▸ Instructions for the task: Locate the line bearing "of a Judge?" in the material below, then reproduce it and each following line up to and including the line bearing "-- I think that".

Top of Data for analysis

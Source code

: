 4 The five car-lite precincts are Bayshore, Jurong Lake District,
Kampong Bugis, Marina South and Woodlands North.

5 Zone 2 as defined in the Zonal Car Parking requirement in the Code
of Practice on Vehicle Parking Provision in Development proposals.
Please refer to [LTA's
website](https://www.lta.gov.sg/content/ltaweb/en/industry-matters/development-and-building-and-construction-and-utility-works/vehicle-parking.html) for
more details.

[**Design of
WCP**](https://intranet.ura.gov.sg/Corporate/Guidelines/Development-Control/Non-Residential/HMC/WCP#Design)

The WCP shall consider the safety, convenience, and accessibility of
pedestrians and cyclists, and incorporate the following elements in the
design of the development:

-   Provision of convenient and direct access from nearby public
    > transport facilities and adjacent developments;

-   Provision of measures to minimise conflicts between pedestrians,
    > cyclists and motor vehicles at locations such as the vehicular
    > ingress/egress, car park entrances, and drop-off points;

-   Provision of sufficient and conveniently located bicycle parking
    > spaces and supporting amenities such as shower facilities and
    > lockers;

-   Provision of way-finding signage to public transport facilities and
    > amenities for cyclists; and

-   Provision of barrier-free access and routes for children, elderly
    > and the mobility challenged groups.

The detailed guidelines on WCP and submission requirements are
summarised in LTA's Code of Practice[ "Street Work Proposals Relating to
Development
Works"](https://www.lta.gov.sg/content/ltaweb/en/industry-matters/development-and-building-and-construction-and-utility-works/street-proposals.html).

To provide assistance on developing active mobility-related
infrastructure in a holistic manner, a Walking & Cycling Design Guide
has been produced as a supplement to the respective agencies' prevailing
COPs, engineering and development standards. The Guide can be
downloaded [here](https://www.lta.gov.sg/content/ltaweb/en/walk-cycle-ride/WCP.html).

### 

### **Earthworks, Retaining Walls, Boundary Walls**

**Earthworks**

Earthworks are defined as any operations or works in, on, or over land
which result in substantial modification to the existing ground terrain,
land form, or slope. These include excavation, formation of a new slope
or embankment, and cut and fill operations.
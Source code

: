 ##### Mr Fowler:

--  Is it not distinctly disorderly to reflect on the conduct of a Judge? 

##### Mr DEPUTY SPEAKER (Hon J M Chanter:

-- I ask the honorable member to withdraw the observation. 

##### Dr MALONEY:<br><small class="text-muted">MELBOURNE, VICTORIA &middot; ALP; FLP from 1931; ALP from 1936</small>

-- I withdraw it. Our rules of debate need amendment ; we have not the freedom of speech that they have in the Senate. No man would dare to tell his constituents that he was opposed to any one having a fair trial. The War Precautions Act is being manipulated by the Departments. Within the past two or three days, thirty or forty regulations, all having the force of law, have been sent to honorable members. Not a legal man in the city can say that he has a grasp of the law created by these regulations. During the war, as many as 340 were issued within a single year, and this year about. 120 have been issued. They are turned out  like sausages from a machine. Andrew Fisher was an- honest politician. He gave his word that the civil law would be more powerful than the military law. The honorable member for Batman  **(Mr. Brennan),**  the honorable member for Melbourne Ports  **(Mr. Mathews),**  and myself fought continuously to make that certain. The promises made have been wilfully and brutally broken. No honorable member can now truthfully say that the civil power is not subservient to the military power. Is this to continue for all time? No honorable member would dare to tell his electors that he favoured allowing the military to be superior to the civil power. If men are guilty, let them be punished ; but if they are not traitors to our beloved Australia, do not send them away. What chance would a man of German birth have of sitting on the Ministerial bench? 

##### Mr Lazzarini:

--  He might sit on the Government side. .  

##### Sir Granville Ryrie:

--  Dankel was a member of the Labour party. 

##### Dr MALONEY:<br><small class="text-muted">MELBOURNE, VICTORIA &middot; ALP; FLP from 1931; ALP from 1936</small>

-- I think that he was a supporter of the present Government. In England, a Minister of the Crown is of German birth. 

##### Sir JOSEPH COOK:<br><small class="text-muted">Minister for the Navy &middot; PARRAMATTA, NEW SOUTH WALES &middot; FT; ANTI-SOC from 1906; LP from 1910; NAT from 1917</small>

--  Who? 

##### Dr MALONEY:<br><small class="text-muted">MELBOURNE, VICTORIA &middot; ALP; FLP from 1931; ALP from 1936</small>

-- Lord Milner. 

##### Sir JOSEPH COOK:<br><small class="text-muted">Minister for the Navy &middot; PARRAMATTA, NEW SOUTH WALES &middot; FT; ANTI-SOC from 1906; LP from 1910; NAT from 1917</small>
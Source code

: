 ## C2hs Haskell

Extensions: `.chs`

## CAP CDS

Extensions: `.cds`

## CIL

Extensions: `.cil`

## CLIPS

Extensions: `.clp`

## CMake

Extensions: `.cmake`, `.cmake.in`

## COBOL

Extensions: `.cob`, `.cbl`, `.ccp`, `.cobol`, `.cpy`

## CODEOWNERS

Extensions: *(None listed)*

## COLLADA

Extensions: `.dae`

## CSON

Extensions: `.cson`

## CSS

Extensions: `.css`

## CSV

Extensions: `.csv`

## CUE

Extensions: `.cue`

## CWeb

Bottom of Data for analysis

▸ Solution for this exercise:
--  Is it not distinctly disorderly to reflect on the conduct of a Judge? 

##### Mr DEPUTY SPEAKER (Hon J M Chanter:

-- I ask the honorable member to withdraw the observation. 

##### Dr MALONEY:<br><small class="text-muted">MELBOURNE, VICTORIA &middot; ALP; FLP from 1931; ALP from 1936</small>

-- I withdraw it. Our rules of debate need amendment ; we have not the freedom of speech that they have in the Senate. No man would dare to tell his constituents that he was opposed to any one having a fair trial. The War Precautions Act is being manipulated by the Departments. Within the past two or three days, thirty or forty regulations, all having the force of law, have been sent to honorable members. Not a legal man in the city can say that he has a grasp of the law created by these regulations. During the war, as many as 340 were issued within a single year, and this year about. 120 have been issued. They are turned out  like sausages from a machine. Andrew Fisher was an- honest politician. He gave his word that the civil law would be more powerful than the military law. The honorable member for Batman  **(Mr. Brennan),**  the honorable member for Melbourne Ports  **(Mr. Mathews),**  and myself fought continuously to make that certain. The promises made have been wilfully and brutally broken. No honorable member can now truthfully say that the civil power is not subservient to the military power. Is this to continue for all time? No honorable member would dare to tell his electors that he favoured allowing the military to be superior to the civil power. If men are guilty, let them be punished ; but if they are not traitors to our beloved Australia, do not send them away. What chance would a man of German birth have of sitting on the Ministerial bench? 

##### Mr Lazzarini:

--  He might sit on the Government side. .  

##### Sir Granville Ryrie:

--  Dankel was a member of the Labour party. 

##### Dr MALONEY:<br><small class="text-muted">MELBOURNE, VICTORIA &middot; ALP; FLP from 1931; ALP from 1936</small>

-- I think that he was a supporter of the present Government. In England, a Minister of the Crown is of German birth. 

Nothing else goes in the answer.